Eddie: Well yeah I suppose. (Aside) I mean besides cancer and poverty and war. (To her) Its what kept Green Arrow from being with the Black Canary for so long…
Girl: Yeah totally…what? What are you talking about? Are those rappers or something?
Eddie: (Aside) You see this is the sort of thing that happens to me. Just a slip of the nerd and they’re thrown off. I might as well have worn suspenders. Let me try to salvage this. (To girl) No, um, never mind that.
Girl: What you think I don’t know things? I’ll tell you about things!
(She points and spills her drink on him)
Oops.
Eddie: No don’t worry about it. I have a napkin.
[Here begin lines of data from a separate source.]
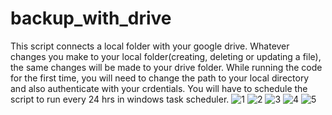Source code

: # backup_with_drive
This script connects a local folder with your google drive.
Whatever changes you make to your local folder(creating, deleting or updating a file), the same changes will be made to your drive folder.
While running the code for the first time, you will need to change the path to your local directory and also authenticate with your crdentials.
You will have to schedule the script to run every 24 hrs in windows task scheduler.
![1](https://user-images.githubusercontent.com/76256496/154635247-5597b342-22ff-41e3-91d6-7187f5ad13d1.jpg)
![2](https://user-images.githubusercontent.com/76256496/154635196-9632e0b4-ea5e-4388-8085-666d294a00d2.png)
![3](https://user-images.githubusercontent.com/76256496/154635280-6b9f069d-0c27-471e-a782-a0800d73631c.png)
![4](https://user-images.githubusercontent.com/76256496/154635304-a9c01c24-8c63-421f-a64d-507161778223.png)
![5](https://user-images.githubusercontent.com/76256496/154635323-02e26bcd-7157-43d9-98de-f03d7e8569c4.png)

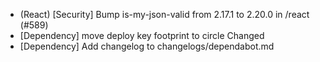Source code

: - (React) [Security] Bump is-my-json-valid from 2.17.1 to 2.20.0 in /react (#589)
- [Dependency]  move deploy key footprint to circle
Changed
- [Dependency]  Add changelog to changelogs/dependabot.md
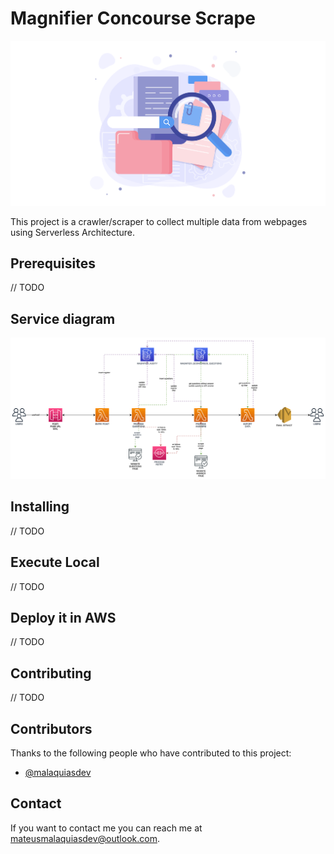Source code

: # Magnifier Concourse Scrape

<p align="left">
  <img width="600" height="auto" src="doc/logo.png"/>
</p>

This project is a crawler/scraper to collect multiple data from webpages using Serverless Architecture.

## Prerequisites

// TODO

## Service diagram

<p align="left">
  <img width="600" height="auto" src="doc/qconcurso-service-diagram.png"/>
</p>

## Installing

// TODO

## Execute Local

// TODO

## Deploy it in AWS

// TODO

## Contributing

// TODO

## Contributors

Thanks to the following people who have contributed to this project:

- [@malaquiasdev](https://github.com/malaquiasdev)

## Contact

If you want to contact me you can reach me at <mateusmalaquiasdev@outlook.com>.
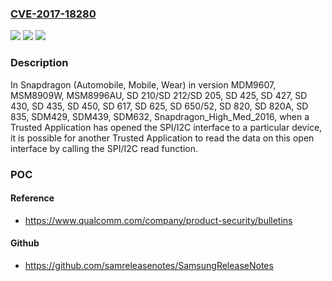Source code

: ### [CVE-2017-18280](https://cve.mitre.org/cgi-bin/cvename.cgi?name=CVE-2017-18280)
![](https://img.shields.io/static/v1?label=Product&message=Snapdragon%20Automobile%2C%20Snapdragon%20Mobile%2C%20Snapdragon%20Wear&color=blue)
![](https://img.shields.io/static/v1?label=Version&message=n%2Fa&color=blue)
![](https://img.shields.io/static/v1?label=Vulnerability&message=Access%20to%20the%20SPI%2FI2C%20bus%20is%20non-exclusive&color=brighgreen)

### Description

In Snapdragon (Automobile, Mobile, Wear) in version MDM9607, MSM8909W, MSM8996AU, SD 210/SD 212/SD 205, SD 425, SD 427, SD 430, SD 435, SD 450, SD 617, SD 625, SD 650/52, SD 820, SD 820A, SD 835, SDM429, SDM439, SDM632, Snapdragon_High_Med_2016, when a Trusted Application has opened the SPI/I2C interface to a particular device, it is possible for another Trusted Application to read the data on this open interface by calling the SPI/I2C read function.

### POC

#### Reference
- https://www.qualcomm.com/company/product-security/bulletins

#### Github
- https://github.com/samreleasenotes/SamsungReleaseNotes

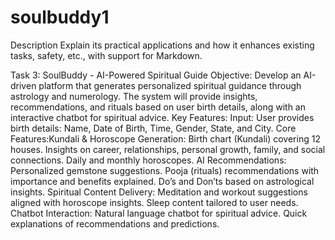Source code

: # soulbuddy1
Description
Explain its practical applications and how it enhances existing tasks, safety, etc., with support for Markdown.

Task 3: SoulBuddy - AI-Powered Spiritual Guide
Objective: Develop an AI-driven platform that generates personalized spiritual guidance through astrology and numerology. The system will provide insights, recommendations, and rituals based on user birth details, along with an interactive chatbot for spiritual advice.
Key Features:
Input: User provides birth details: Name, Date of Birth, Time, Gender, State, and City.
Core Features:Kundali & Horoscope Generation:
Birth chart (Kundali) covering 12 houses. Insights on career, relationships, personal growth, family, and social connections. Daily and monthly horoscopes.
AI Recommendations:
Personalized gemstone suggestions. Pooja (rituals) recommendations with importance and benefits explained. Do’s and Don’ts based on astrological insights.
Spiritual Content Delivery:
Meditation and workout suggestions aligned with horoscope insights. Sleep content tailored to user needs.
Chatbot Interaction:
Natural language chatbot for spiritual advice. Quick explanations of recommendations and predictions.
Girl: No, don’t be ridiculous take that thing off its soaked.
(She rips the shirt off of him revealing the Spider-Man t-shirt underneath)
Eddie: mmm. Uhh…
Girl: Oh. I’ll be right back.
(She leaves)
(Eddie now comes back to the front as the party fades with his shirt in his hand)
Eddie: That’s the way it goes. I mean I was tentatively holding on. I might have gotten a number but it was that slip of the nerd. Never fails. Look what happened later in the night…
(Focus shifts to the Goon Neanderthal carrying the girl away)
Girl: You are getting so laid tonight!
Goon: And then I’ll never call you again!
Girl: It’s a deal!
(Back to Eddie)
Eddie: Statistically speaking there is going to be a margin of people out there who never experience happiness. Classical human happiness; not holy shit I just glitched Super Mario Brothers 3 by accident happiness: relationship happiness. Say its 10 people. 9 out of ten get to be happy once in their miserable little lives. I’m the one who glitches Super Mario 3. Prince Valiant gets a kiss and becomes a prince…more flies for me. Brittney Spears writes songs about him, Weird Al scores my life. Alice in Chains feeds my insides, but I won’t do the drugs to feel it all the way.
(Another character bursts out from them crowd. A friend of Eddies—Borg. Borg is completely inept. He’s at this party wearing a Star Trek Next Generation t-shirt creased jeans and socks with sandals)
Borg: You talking to yourself again?
Eddie: Yes, Borg. I was just debating why even though I have no social aptitude I resist doing drugs.
Borg: Resistance is futile.
Eddie: Yeah ok. Any luck with the ladies?
Borg: Of course! Their resistance is…
Eddie: Yes, futile. I get it. (Aside) Borg got laid once in his miserable life and he never lets anyone forget it. He was at San Diego Comicon in 2004 and got into this conversation with some chick dressed like a Klingon and got laid off of some stupid Picard is better than Kirk conversation. I wouldn’t even believe it if I hadn’t been there to see it. Not the nasty Klingon sex, but I mean... I was at the Comicon.
Borg: Remember chicks dig Picard. That’s all you gotta tell them man. Picard is so better than Kirk. They love political shit like that. You gotta take me advice man. You wanna die a virgin?
Eddie: Whatever, (aside) I hate it that he ever got laid.
(At this time focus shifts off of Eddie and onto Borg who is talking to girl 2. Girl 2 is desperately trying to escape.)
Borg: Baby girl, anyone ever tell you that you have Wonder Woman’s body and Captain Janeway’s soul?
Girl 2: Umm. No. Thanks. And no thanks.
Borg: I heard you the first time around sweetie. So what’s a fine looking thing like you doing here by yourself?
Girl 2: Actually I’m not. I’m waiting for someone.
Borg: And I have arrived! Maybe you’ll let me pet your tribble later?
(Girl 2 throws her drink in Borg’s face)
Girl 2: Get lost creep! I don’t even know what that means!
(She storms off)
Borg: Fine then! I was only talking to you out of pity anyway!
(Eddie walks over)
Eddie: Smooth. You’re like James Bond or something.
Borg: She wasn’t worth my excellence. I was just biding my time until something better came along.
Eddie: And all you’ve got is me.
Borg: Bros before hoes dude.
Eddie: Yeah, I guess so. Even if by default.